When you have a handout to keep you fat, this isn't really conducive to
recognising the cargo cult fallacy. It 'feels' like you're successful at your
cult, because after all: money is there, and people have given it to you, i.e.
the planes arrived and cargo fell out of the sky.

But this is so deceptive. The only way to escape the cargo cult phase is to
actually build the real things which real people - strangers, beyond the
horizon - actually want. Not, those things your local government bureaucrat
wants but rather the things that non-native, out-of-scope _real customers_
want.

Recognising the cargo cultism takes real balls. Not a lot of people have the
balls for it, alas.

------
antpls
Hey ! I live in Paris and I went to some presentations at The Family some
years ago. I heard Sam Altman speaking there, thanks for organizing it.

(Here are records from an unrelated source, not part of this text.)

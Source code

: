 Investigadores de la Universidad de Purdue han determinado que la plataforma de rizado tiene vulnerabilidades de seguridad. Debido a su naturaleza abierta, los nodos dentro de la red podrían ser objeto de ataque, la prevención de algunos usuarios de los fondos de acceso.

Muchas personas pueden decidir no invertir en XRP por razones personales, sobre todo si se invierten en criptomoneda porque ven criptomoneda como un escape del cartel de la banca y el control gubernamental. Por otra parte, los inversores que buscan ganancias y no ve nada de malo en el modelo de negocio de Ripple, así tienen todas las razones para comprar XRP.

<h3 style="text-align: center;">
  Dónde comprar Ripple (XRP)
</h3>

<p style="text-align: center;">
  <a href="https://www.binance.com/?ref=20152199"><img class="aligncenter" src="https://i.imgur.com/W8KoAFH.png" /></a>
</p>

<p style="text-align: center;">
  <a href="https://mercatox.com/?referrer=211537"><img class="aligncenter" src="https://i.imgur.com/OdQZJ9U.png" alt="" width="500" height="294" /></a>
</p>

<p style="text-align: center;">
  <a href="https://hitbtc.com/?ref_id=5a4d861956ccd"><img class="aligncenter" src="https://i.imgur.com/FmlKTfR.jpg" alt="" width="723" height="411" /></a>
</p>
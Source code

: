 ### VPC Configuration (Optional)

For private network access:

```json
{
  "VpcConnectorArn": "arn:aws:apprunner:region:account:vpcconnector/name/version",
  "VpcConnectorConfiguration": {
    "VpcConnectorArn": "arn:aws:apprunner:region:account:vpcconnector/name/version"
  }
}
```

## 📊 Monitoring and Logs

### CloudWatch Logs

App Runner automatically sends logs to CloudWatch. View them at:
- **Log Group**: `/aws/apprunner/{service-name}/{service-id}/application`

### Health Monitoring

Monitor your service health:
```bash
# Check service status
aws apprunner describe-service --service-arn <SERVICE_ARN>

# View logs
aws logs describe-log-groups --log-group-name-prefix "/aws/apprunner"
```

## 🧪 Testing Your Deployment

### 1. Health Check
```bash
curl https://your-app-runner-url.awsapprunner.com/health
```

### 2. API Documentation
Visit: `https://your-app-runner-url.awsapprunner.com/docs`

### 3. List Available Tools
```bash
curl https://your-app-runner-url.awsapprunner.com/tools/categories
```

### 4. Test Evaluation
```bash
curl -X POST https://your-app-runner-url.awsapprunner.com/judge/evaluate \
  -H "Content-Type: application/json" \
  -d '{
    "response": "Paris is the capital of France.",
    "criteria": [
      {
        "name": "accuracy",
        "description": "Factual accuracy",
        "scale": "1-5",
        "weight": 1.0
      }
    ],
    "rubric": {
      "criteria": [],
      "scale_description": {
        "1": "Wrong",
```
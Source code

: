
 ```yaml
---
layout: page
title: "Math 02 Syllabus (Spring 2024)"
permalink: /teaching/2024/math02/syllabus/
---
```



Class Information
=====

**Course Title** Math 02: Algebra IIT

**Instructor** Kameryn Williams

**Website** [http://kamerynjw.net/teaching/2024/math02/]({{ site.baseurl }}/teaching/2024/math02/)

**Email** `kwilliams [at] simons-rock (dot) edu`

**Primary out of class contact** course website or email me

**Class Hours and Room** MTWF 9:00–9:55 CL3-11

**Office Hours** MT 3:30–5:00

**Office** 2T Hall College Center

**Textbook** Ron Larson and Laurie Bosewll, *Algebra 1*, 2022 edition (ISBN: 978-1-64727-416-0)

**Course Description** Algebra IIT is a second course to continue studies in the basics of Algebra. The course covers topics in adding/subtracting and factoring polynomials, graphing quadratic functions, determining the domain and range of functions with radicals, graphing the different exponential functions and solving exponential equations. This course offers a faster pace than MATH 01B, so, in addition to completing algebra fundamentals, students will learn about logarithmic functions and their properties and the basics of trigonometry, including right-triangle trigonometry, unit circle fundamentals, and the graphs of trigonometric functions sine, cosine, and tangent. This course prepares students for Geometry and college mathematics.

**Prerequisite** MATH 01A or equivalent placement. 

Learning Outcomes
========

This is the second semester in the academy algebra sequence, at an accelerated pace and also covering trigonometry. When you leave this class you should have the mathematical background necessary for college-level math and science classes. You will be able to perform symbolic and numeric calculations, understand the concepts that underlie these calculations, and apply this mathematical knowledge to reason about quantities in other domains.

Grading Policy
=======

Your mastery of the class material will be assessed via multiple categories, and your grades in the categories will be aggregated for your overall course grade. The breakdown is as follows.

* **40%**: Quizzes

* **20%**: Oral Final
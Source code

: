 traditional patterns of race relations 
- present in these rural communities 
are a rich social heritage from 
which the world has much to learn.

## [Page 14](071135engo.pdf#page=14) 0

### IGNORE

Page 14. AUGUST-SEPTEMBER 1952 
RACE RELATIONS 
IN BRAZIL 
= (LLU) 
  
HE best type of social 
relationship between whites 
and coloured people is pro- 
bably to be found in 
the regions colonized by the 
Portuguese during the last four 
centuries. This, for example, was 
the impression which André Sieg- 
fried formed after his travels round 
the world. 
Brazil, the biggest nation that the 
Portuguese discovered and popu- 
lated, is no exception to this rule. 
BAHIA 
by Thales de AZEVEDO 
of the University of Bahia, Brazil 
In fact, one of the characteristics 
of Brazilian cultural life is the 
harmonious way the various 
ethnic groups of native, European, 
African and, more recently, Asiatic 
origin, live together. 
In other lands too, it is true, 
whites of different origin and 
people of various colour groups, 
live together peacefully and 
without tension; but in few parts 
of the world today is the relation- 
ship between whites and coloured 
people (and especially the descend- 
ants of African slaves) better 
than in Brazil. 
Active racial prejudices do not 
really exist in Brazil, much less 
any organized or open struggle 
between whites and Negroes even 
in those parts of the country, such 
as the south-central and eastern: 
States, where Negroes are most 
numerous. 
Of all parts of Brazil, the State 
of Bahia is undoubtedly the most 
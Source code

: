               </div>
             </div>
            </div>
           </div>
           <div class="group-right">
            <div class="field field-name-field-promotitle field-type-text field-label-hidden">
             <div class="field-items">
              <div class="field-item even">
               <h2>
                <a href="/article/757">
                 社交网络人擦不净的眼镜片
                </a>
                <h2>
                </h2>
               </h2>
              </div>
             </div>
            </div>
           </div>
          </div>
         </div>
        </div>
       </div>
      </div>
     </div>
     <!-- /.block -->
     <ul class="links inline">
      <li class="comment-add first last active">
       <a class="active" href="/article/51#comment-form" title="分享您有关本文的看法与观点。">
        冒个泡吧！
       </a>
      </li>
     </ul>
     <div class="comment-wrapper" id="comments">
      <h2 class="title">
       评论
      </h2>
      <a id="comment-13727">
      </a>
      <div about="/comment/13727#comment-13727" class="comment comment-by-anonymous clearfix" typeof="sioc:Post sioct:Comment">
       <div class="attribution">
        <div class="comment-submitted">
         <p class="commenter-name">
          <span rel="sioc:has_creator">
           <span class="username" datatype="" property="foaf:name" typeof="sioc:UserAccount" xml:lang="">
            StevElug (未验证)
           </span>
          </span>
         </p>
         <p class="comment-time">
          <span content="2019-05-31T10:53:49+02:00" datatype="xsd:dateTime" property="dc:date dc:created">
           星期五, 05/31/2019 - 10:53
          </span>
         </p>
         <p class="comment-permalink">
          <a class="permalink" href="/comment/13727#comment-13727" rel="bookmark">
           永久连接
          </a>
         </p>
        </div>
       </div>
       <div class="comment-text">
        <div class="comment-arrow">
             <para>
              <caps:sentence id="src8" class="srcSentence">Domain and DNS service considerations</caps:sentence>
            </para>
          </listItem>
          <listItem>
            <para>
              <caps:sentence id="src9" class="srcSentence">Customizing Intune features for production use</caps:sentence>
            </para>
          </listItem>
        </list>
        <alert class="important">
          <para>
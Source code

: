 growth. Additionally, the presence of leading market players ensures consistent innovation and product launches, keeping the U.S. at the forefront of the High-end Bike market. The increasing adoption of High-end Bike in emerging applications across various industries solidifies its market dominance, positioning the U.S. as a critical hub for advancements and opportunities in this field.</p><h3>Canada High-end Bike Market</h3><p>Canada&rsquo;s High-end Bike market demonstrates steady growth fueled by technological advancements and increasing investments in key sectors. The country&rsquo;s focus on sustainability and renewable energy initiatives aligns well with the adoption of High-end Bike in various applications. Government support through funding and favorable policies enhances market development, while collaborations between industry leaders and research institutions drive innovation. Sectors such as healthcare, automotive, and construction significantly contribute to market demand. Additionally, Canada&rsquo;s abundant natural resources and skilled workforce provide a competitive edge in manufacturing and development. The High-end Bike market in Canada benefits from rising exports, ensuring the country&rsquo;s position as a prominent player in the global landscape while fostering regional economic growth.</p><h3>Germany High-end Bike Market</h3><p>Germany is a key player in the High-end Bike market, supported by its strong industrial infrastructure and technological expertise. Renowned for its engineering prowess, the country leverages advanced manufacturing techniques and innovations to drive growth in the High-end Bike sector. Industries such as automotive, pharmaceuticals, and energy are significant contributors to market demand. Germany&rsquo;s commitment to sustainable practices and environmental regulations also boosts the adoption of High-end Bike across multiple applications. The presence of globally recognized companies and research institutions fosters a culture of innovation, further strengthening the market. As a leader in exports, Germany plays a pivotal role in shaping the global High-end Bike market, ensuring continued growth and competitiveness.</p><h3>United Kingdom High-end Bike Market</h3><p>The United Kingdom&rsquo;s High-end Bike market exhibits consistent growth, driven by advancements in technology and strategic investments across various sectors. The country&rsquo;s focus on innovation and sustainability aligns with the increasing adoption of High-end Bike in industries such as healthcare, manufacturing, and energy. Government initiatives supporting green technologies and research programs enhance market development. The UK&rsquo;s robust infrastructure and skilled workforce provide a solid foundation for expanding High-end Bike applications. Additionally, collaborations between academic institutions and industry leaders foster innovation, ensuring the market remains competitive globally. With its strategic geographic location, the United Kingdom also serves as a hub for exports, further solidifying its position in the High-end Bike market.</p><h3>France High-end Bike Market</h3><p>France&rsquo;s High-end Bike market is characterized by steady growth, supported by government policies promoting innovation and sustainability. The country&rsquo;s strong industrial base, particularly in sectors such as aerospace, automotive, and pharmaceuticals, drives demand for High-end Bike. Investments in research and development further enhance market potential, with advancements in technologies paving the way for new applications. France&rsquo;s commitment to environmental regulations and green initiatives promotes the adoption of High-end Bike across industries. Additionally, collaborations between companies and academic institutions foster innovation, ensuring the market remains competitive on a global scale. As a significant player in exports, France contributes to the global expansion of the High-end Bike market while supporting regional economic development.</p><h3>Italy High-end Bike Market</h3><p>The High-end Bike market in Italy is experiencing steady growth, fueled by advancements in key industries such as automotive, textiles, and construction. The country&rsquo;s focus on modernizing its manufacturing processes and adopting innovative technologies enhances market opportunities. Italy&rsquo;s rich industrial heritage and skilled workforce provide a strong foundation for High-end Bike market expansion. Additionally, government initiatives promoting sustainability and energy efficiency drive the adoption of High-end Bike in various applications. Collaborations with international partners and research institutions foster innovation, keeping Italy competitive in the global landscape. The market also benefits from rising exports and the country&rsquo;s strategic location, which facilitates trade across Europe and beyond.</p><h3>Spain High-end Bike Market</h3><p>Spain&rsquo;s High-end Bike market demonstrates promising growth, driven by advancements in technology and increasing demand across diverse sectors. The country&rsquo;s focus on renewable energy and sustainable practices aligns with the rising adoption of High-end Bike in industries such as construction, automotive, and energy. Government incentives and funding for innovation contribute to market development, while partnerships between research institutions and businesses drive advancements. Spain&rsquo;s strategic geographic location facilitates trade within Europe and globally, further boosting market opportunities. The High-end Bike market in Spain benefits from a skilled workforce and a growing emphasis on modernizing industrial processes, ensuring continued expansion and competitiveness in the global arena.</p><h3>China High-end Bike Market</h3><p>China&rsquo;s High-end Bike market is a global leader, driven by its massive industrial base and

Regarding the state of software startups in France, how could you compare it
to the Silicon Valley? I guess the same phenomenon is happening in the USA.

Startups arent only about softwares, entrepreneurship already existed in other
sectors. Correct me if I'm wrong, but The Family is exclusively about
softwares.

------
DoreenMichele
_[Note that nobody has paid for a product yet.]_

If you don't have "paying customers" in some fashion, you aren't really in
business. The rest is just window dressing, basically.

 _An even longer runway!_

There's your "Universal Basic Income" right there: Money for nothing (and your
chicks for free, no doubt). See, also, _Duke Nukem Forever,_ where they
basically didn't ship until they had to because they were running out of
money.

I think an essential source of friction in the world of business is there are
two ways to make money:

1\. Add real value such that if someone pays for your product, you both walk
away better off. The world is enhanced by the existence of your
company/product.

2\. Milk people for money in some social/commercial variation of strip mining
where you extract resources for yourself and don't really make the world a
better place. There are externalized costs of some sort where the world is, in
the aggregate, worse off because you got your needs met in the short term.

Real startups are the first thing. Zombie startups are the second thing. And
friction over "Yes, but am I paying for something that genuinely makes life,
the universe and everything better or am I paying for some blood-sucking piece
of shit?" is the essence of a lot of criticisms of business, capitalism, etc.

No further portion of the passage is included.